RESULTS · §20b · LATENCY DISTRIBUTION UNDER CACHE-WARM CADENCE. The 270s cadence stays within TTL but bumps against the boundary; we measured the actual cache-lifetime distribution. Of 96.4% iterations measured as cache-hit, the cache age distribution: 35% hit at 0-90s (back-to-back retries within the same TTL window), 38% at 90-180s, 22% at 180-260s, 1.4% at 260-300s (just before TTL expiry).
The tail of the distribution at 260-300s explains the ~3.5% miss rate at 270s cadence: occasional platform-side eviction shortens TTL below the documented 5 minutes. We added a fallback: when a miss is detected at cache-warm cadence, the loop logs the event and the cache resets on the next iteration; total cost impact across the 6-month measurement was ~3% above the model prediction, within tolerance.
RESULTS · §20c · PORTFOLIO-WIDE COST DISTRIBUTION. Across the 24 Madani loops post-optimization, the per-loop daily cost distribution is highly right-skewed: 18 loops cost less than $0.05/day (cache-warm low-volume monitors), 4 loops cost $0.10-0.30/day (cache-warm high-volume), 2 loops cost $0.30-0.80/day (cache-cold long-horizon synthesis).
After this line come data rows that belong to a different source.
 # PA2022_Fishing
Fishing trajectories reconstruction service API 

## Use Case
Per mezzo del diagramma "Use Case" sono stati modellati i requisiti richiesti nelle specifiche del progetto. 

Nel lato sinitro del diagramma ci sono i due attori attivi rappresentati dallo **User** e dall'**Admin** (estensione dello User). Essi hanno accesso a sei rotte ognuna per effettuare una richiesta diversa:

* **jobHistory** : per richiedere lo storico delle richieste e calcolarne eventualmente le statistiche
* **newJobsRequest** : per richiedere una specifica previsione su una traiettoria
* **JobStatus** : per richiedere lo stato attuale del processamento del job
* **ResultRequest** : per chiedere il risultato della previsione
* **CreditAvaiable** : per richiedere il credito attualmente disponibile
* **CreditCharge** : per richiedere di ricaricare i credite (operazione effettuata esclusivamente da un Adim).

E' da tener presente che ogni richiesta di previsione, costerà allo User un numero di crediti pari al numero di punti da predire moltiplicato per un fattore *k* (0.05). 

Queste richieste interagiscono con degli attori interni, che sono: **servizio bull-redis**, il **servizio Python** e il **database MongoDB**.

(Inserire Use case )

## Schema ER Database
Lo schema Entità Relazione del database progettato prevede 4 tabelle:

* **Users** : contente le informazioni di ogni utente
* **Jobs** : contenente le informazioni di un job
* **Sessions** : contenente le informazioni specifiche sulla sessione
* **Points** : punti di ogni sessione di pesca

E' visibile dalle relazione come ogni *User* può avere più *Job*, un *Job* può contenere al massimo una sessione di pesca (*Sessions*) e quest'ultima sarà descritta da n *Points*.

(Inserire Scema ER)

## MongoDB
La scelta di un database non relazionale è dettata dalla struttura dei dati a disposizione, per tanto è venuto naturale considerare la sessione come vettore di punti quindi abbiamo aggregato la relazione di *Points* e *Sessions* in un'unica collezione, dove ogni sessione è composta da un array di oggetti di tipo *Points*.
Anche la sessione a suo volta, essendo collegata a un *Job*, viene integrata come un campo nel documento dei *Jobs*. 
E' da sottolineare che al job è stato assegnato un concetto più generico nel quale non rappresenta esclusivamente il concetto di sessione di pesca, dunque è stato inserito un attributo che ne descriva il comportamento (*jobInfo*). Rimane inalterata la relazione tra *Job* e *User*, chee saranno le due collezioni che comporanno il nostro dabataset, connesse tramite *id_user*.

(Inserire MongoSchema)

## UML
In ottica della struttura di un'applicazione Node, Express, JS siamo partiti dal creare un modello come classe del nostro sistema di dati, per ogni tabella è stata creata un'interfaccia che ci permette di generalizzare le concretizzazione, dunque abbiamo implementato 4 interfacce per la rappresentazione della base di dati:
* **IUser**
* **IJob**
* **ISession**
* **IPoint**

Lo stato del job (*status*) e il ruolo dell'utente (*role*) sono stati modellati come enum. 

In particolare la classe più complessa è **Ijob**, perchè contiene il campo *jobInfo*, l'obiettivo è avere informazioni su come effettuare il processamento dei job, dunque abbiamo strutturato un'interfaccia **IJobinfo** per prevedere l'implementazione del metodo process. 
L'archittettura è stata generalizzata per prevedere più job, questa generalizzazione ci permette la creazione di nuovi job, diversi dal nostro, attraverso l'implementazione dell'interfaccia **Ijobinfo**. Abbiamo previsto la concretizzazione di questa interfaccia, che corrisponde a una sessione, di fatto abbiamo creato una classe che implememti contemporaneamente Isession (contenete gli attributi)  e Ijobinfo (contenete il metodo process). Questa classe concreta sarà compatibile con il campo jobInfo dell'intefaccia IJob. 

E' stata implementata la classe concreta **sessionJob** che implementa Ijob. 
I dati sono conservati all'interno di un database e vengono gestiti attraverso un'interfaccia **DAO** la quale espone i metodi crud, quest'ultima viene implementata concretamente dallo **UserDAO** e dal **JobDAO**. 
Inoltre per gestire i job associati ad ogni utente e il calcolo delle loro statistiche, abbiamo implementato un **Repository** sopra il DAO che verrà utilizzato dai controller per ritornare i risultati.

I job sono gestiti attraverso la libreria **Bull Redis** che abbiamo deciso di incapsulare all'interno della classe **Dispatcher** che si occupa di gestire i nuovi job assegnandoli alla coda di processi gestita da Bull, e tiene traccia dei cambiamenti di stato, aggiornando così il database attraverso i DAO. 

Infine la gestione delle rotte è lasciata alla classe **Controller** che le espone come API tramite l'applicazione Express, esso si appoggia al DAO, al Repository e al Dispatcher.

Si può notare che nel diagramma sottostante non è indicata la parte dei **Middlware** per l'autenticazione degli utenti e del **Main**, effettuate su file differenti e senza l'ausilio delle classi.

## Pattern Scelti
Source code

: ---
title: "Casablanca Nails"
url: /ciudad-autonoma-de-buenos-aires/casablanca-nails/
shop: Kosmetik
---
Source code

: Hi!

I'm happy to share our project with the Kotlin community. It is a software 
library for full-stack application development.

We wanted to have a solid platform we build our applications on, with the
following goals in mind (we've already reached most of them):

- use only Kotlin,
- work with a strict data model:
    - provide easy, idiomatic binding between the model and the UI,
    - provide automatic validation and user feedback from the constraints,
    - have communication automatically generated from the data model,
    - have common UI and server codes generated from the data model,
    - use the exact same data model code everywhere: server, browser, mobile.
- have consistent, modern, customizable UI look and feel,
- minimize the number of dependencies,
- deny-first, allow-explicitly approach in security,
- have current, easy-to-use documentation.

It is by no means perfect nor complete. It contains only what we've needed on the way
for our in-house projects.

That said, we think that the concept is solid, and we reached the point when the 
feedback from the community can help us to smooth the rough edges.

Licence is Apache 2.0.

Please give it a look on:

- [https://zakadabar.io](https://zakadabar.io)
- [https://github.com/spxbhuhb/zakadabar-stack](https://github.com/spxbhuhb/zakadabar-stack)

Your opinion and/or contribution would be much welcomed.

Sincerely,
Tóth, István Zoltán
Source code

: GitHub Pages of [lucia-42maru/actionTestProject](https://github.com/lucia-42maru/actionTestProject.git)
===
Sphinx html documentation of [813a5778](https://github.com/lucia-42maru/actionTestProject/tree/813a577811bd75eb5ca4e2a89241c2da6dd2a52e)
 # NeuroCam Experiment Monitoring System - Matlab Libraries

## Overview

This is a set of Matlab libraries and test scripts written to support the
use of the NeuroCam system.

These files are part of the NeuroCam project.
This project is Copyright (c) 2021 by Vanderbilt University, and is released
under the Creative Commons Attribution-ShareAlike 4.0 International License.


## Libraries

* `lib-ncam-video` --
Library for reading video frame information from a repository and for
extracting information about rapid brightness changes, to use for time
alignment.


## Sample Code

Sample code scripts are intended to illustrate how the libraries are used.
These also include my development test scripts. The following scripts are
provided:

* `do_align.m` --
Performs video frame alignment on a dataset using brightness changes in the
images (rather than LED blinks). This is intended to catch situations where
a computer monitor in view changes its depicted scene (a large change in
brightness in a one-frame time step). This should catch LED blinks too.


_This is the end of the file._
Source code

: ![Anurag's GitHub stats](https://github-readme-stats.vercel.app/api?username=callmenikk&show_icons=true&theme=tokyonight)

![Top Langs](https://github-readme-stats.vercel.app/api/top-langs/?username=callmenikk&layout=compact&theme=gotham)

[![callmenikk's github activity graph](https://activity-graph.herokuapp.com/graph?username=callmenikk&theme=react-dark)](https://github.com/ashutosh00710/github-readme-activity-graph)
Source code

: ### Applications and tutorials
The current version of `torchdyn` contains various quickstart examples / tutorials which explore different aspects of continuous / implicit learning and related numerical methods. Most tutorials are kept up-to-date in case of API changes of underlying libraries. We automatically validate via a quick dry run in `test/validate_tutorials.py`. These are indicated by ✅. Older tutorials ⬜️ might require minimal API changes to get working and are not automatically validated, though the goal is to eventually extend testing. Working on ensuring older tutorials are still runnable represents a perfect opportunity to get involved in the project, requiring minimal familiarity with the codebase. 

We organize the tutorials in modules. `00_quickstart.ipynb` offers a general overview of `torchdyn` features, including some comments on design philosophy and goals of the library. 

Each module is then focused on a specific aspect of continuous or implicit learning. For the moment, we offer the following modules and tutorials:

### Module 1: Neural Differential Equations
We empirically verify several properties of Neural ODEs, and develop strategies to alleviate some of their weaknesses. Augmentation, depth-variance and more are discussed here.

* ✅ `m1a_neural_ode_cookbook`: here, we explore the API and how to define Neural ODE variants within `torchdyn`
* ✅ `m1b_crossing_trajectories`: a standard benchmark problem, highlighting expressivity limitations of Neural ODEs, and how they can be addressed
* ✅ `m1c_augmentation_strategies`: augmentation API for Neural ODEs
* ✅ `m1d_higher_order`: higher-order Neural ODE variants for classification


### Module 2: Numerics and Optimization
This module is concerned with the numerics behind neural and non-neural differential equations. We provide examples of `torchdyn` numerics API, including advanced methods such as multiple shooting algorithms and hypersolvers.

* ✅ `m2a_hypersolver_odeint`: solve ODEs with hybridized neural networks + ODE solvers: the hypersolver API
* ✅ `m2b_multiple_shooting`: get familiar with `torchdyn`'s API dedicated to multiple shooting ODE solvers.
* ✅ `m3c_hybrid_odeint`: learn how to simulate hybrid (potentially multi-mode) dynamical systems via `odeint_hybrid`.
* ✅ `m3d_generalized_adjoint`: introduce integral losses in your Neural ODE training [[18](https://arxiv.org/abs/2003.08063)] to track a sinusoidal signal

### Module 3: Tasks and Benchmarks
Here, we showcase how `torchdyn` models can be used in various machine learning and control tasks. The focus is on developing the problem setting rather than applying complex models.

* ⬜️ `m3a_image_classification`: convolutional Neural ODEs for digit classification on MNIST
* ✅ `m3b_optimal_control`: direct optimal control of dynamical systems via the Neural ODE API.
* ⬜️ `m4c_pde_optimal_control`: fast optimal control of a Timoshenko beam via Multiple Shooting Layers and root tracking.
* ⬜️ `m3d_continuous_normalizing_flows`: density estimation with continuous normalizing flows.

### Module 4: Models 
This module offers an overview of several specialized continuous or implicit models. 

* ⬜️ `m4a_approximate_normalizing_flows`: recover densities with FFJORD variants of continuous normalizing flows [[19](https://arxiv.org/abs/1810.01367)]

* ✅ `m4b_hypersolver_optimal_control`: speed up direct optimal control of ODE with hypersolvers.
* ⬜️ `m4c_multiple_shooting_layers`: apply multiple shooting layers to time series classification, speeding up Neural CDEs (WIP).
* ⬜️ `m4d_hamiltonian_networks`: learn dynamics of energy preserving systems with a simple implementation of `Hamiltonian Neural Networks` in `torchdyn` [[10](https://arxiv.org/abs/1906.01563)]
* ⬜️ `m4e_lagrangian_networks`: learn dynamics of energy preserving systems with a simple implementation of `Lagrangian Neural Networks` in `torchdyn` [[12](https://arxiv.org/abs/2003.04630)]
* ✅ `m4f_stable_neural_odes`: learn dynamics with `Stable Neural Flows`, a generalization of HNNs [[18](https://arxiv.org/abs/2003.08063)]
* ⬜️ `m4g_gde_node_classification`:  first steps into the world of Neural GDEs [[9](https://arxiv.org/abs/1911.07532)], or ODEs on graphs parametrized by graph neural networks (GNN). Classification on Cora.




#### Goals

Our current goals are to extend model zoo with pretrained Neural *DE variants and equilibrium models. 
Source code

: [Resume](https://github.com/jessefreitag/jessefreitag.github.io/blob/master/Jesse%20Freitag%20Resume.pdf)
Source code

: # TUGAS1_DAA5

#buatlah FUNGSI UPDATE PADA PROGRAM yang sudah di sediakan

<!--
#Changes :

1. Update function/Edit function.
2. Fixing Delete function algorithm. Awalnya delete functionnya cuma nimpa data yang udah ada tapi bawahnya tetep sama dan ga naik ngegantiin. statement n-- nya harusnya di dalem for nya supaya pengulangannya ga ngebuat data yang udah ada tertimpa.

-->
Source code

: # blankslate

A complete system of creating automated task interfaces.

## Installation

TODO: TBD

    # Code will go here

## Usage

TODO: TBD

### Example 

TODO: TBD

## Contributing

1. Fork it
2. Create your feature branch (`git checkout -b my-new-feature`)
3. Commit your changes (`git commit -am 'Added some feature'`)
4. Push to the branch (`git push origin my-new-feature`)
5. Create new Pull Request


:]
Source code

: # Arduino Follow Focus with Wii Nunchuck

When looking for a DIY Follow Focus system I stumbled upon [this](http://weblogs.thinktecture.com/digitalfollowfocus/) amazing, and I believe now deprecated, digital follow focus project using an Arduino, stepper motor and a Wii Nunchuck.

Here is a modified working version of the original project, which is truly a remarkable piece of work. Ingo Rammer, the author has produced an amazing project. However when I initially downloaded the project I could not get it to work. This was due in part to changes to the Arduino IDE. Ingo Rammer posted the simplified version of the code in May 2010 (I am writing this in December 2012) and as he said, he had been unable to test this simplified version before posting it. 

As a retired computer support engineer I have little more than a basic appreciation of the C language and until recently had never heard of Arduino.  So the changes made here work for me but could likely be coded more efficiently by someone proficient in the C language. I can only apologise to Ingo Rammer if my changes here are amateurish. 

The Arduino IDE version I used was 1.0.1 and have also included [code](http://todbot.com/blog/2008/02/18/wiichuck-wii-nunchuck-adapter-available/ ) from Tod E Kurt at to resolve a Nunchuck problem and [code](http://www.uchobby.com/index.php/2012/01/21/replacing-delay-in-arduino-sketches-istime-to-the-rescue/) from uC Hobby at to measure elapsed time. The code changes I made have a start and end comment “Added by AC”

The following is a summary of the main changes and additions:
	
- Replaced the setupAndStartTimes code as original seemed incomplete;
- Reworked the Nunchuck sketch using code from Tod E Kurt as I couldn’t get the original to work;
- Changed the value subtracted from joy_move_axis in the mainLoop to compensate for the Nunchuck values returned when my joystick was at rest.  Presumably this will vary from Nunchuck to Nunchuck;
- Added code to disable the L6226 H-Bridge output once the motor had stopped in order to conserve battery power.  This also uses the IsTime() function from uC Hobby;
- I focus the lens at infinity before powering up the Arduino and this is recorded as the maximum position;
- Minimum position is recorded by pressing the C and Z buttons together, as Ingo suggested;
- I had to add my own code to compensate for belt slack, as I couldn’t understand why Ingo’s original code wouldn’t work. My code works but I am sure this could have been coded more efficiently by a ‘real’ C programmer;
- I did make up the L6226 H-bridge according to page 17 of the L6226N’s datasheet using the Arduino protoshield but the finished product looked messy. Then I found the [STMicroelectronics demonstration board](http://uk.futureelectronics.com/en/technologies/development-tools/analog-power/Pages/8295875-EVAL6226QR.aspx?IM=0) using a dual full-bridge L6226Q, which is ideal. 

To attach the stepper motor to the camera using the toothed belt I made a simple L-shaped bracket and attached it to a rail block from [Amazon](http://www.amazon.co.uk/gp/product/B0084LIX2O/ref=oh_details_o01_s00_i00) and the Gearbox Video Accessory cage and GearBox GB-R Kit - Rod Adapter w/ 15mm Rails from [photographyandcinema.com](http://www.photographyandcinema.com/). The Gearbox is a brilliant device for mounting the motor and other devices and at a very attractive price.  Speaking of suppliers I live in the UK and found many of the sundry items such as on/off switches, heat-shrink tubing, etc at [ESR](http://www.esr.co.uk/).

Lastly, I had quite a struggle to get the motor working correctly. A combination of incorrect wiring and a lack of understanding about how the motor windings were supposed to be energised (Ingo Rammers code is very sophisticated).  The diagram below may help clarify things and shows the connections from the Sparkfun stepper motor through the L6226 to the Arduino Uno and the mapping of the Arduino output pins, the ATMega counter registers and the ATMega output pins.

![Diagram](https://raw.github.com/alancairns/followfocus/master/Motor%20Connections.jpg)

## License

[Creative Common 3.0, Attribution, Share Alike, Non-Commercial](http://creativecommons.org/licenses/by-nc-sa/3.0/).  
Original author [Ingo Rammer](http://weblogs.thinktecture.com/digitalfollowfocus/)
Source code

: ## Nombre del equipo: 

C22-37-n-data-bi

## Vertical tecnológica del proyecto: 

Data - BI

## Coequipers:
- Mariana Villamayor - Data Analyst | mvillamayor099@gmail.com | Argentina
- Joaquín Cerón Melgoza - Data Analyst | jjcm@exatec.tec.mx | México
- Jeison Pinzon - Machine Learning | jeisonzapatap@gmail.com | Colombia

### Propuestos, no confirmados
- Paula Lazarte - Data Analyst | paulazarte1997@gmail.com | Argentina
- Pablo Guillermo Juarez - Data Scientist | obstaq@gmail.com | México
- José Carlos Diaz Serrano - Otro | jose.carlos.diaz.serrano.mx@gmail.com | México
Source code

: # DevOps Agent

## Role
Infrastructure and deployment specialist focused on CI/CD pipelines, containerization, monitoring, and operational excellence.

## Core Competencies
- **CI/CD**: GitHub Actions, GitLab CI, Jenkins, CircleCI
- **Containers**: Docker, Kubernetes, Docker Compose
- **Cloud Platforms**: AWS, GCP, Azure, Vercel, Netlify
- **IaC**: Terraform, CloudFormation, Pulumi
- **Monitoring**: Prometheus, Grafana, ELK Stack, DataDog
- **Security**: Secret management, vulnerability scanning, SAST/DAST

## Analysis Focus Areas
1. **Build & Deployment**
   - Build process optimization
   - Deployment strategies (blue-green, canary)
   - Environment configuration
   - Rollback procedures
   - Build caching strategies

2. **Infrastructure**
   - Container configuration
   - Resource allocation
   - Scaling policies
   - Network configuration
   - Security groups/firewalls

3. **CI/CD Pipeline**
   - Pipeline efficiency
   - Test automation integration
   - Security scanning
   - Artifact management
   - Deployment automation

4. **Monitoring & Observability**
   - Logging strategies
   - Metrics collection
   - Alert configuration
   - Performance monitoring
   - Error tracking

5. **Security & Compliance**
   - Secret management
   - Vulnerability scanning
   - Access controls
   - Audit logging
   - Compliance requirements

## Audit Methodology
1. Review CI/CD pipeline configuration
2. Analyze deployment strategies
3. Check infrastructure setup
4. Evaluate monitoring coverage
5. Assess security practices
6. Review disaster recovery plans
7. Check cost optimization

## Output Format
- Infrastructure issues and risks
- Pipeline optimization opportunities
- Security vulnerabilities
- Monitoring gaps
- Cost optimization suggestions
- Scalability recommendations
The top 2 cost-contributors are 73% of total portfolio cost; the bottom 18 are 12%.
This power-law shape is structurally similar to the skill-invocation power-law from WSB-17. Cost-optimization attention should follow the same Pareto principle: instrument and tune the top 2-3 loops; accept the long tail as cheap noise.
RESULTS · §20d · CACHE-PRESSURE EFFECTS DURING PEAK HOURS. Anthropic's documented TTL is "up to 5 minutes"; under platform-wide load conditions we observed actual TTL shortening to as low as ~3 minutes during Q4 2025 peak periods. We adjusted Madani policy: during identified high-load windows (US business hours overlap with EU business hours, weekdays), cache-warm cadence is tightened to 180s.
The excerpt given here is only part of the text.